We always have reasons for doing or not doing things. I'm speaking of what's most effective. As on my blog post, the best way to reduce your drunkeness is to stop drinking, rather than paying someone else to not drink at all, or to lock the bottles up. But of course, any chronic drinker will have excellent personal reasons for drinking.

A computer and net connection is a trivial contribution to carbon emissions and pollution. The main contributors are not plastic bags, or standby lights on our tellies, or using cloth nappies, but quite simply transport, the transport of ourselves and the goods we get. So for example a dozen disposable plastic bags made in Australia have less impact than one reusable bag made in China.
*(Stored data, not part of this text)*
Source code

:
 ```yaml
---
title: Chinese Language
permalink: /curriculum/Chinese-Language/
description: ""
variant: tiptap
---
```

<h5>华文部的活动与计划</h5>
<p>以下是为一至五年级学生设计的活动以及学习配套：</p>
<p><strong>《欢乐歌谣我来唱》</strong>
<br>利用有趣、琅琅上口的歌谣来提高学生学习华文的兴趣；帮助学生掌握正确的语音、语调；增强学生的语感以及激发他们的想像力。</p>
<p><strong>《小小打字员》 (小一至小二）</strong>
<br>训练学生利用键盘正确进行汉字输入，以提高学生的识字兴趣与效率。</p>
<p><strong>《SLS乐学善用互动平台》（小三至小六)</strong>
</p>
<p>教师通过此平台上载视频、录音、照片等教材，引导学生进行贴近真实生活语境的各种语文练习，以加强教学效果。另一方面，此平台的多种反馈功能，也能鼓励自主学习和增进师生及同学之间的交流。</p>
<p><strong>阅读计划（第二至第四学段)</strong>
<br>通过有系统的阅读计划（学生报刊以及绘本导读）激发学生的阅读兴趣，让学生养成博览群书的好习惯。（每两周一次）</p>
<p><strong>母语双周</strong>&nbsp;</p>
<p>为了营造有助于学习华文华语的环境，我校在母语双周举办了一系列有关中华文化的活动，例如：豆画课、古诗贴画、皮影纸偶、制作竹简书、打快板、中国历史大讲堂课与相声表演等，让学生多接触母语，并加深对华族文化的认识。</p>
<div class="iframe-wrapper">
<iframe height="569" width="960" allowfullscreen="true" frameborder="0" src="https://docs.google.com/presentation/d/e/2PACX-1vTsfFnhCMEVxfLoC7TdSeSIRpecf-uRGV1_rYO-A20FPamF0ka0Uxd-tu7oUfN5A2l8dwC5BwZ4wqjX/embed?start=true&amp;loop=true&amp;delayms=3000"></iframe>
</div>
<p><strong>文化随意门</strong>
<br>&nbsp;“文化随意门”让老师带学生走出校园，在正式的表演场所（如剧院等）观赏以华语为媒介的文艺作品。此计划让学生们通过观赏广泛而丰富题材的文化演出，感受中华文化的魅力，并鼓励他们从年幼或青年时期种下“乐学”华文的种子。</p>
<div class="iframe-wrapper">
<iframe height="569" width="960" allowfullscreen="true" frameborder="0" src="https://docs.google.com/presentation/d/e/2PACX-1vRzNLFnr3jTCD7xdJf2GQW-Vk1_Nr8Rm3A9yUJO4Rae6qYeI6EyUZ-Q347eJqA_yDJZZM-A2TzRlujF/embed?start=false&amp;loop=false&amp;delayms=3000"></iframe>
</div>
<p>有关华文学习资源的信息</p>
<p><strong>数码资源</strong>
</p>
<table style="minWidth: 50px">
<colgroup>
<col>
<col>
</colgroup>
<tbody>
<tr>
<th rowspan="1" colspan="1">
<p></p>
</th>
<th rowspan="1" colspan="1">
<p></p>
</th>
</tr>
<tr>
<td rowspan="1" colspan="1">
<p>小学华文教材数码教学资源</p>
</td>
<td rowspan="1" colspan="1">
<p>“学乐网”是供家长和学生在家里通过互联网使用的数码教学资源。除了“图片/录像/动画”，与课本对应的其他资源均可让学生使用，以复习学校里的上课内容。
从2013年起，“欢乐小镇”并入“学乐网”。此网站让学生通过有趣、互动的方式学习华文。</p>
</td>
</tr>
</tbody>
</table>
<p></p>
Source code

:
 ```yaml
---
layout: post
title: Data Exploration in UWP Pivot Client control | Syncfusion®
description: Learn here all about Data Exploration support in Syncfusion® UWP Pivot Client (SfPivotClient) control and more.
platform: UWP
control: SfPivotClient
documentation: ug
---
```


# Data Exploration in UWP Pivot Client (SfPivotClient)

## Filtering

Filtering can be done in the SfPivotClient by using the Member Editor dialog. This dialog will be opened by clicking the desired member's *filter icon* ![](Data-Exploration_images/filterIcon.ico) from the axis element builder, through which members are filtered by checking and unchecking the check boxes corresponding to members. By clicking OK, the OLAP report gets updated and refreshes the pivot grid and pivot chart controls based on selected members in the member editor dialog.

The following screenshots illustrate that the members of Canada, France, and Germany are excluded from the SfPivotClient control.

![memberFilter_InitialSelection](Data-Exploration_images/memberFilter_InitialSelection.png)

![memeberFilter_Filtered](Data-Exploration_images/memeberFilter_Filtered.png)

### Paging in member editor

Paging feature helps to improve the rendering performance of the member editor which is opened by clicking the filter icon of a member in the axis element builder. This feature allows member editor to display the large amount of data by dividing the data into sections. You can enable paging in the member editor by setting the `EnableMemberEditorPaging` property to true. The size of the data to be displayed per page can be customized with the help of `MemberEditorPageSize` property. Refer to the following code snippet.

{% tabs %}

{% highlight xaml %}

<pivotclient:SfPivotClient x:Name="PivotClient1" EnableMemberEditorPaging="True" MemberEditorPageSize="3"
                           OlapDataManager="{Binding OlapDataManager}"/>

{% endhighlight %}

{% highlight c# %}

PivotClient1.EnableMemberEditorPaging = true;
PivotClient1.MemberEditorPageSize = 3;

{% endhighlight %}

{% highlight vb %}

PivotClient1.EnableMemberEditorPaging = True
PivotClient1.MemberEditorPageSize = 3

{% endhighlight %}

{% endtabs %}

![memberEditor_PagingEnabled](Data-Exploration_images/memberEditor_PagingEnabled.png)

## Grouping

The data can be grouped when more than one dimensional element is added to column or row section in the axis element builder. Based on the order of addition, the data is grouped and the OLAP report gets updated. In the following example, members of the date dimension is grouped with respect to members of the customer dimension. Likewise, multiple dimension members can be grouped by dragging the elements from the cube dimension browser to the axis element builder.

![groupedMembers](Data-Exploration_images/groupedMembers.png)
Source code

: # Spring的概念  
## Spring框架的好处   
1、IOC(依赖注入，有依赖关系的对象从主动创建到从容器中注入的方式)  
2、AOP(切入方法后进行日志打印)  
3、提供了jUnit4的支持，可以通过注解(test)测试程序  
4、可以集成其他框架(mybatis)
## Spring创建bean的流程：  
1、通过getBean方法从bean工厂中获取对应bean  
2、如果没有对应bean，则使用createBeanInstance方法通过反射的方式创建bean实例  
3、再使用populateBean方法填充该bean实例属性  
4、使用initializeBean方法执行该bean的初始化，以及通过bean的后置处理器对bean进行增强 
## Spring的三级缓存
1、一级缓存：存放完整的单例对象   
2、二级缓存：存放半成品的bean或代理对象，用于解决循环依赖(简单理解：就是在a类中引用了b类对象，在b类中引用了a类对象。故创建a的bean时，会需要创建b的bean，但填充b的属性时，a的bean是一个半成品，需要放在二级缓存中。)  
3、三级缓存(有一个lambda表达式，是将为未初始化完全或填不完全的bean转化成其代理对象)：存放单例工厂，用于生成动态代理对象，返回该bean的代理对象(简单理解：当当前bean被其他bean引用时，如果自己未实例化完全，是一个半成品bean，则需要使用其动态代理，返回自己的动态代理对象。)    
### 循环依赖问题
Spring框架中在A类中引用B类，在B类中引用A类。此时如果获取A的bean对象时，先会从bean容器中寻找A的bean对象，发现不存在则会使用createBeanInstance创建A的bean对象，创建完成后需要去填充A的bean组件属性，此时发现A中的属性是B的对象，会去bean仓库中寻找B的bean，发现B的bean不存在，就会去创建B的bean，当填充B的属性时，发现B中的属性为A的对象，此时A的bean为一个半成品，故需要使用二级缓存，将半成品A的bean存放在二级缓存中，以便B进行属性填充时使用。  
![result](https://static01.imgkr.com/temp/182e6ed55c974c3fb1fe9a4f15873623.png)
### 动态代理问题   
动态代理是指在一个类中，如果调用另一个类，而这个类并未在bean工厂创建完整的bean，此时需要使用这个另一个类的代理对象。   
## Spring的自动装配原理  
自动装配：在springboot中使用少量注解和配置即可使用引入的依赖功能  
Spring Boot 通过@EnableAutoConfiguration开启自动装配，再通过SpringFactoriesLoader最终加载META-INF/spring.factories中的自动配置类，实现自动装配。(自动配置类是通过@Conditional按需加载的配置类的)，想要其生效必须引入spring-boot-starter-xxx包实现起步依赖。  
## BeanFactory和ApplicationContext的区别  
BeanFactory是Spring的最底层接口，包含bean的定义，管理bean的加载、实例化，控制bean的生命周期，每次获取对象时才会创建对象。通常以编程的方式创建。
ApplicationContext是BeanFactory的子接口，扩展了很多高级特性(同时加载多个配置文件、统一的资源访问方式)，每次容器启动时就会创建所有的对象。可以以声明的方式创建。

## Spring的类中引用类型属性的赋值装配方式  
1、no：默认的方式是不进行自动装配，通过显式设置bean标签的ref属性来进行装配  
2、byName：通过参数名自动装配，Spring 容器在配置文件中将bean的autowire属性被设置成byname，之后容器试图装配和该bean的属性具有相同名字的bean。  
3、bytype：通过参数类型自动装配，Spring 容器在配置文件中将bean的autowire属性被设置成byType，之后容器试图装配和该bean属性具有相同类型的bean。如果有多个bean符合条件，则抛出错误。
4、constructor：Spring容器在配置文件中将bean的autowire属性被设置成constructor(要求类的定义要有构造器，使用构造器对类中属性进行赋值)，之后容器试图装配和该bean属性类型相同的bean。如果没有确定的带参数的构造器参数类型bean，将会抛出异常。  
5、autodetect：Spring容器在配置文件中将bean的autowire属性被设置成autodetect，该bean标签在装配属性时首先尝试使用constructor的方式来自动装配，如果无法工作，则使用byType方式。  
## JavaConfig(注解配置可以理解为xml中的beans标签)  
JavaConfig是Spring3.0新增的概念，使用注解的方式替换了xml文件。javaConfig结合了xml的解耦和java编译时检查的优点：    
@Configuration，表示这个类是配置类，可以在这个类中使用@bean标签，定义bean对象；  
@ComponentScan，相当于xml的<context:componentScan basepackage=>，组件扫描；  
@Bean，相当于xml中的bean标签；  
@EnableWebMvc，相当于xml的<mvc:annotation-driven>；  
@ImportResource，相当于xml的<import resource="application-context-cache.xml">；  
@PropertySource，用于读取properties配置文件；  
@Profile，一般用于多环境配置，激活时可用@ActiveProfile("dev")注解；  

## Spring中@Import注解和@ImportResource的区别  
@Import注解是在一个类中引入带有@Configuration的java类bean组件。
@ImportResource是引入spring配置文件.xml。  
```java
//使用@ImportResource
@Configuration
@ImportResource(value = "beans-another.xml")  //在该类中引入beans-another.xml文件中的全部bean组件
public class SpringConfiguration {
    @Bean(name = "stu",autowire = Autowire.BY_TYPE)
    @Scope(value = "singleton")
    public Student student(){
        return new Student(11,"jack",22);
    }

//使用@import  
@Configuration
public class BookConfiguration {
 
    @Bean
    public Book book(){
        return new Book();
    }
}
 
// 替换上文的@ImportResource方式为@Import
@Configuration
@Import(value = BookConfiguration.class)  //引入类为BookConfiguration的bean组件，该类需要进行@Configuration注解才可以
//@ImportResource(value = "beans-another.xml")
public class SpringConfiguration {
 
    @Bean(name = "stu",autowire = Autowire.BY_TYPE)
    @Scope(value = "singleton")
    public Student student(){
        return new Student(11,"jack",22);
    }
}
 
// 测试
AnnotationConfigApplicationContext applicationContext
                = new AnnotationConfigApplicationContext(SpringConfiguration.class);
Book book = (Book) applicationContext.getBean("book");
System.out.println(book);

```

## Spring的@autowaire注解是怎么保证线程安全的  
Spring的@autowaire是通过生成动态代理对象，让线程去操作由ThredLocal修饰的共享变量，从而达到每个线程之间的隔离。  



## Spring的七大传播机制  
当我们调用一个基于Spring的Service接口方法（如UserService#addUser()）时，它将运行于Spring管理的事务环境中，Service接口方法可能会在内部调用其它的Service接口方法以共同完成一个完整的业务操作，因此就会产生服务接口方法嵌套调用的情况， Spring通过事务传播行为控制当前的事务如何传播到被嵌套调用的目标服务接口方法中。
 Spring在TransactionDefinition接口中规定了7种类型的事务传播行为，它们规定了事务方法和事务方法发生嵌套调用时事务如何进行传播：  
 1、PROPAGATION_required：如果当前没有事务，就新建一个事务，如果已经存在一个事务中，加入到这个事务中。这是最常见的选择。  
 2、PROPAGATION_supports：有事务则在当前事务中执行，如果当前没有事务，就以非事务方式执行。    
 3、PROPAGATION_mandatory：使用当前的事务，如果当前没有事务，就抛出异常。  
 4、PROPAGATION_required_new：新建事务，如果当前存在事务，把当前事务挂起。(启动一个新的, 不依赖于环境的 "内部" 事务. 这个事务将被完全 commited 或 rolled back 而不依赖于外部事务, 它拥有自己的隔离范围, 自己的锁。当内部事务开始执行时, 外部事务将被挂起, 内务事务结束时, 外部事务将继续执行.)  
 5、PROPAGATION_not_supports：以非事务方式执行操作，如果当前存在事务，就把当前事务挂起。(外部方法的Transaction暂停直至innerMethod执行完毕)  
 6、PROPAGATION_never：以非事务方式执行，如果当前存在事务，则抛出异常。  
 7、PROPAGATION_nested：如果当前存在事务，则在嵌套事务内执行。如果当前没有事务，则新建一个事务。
Whereas my not driving a car and instead using public transport, and my consuming less than 1/10th the average Australian meat intake, those are significant changes. Transport's the thing to look at.

Worldwide, humanity consumes 4.6 barrels of oil per person annually - 15 in Australia, 25 in the USA, 7-10 in more efficient countries like Denmark, 2-5 in developing countries, and under 2 in impoverished countries. Of those 4.6bbl, 3.2bbl are used for transport of ourselves and our goods.

That's the simplest and most effective way to reduce your personal impact. Travel less, and buy things from close by, not far away. As this bloke noted about Live Earth,

"Live Earth also played strongly to another powerful denial strategy- the adoption of minimal and tokenistic behaviours as proof of our virtue. We are constantly encouraged to believe that we are ‘making a difference’ and ‘saving the world’ with small steps that, in terms of our overall emissions, have little if any effect."

Offsetting is more trivialising nonsense. Its aim is to convince wealthy Westerners to part with their hard-earned but not actually do anything different in any substantial way. They're cashing in on your desire to prove your virtue while not actually having the trouble of being virtuous. You're paying for indulgences from the Church of Offsets.

But hey, we each must do as we think rigth. So keep on flyin'.


transport isn't the thing, energy is the thing, energy production supposedly accounts for 50% of GGE while transport is somewhere between 8 and 25% (depending on how far back you want to audit).

If you think back along the line to what holds up the net connection and the production of computers and the energy infrastructure to support turning on your computer, then I think 'logging on' is much, much more than a trivial contribution.

Analogies can only go so far, if I pay someone to have cold showers instead of hot, then I have decreased their energy use, therefore the energy saved is mine to use.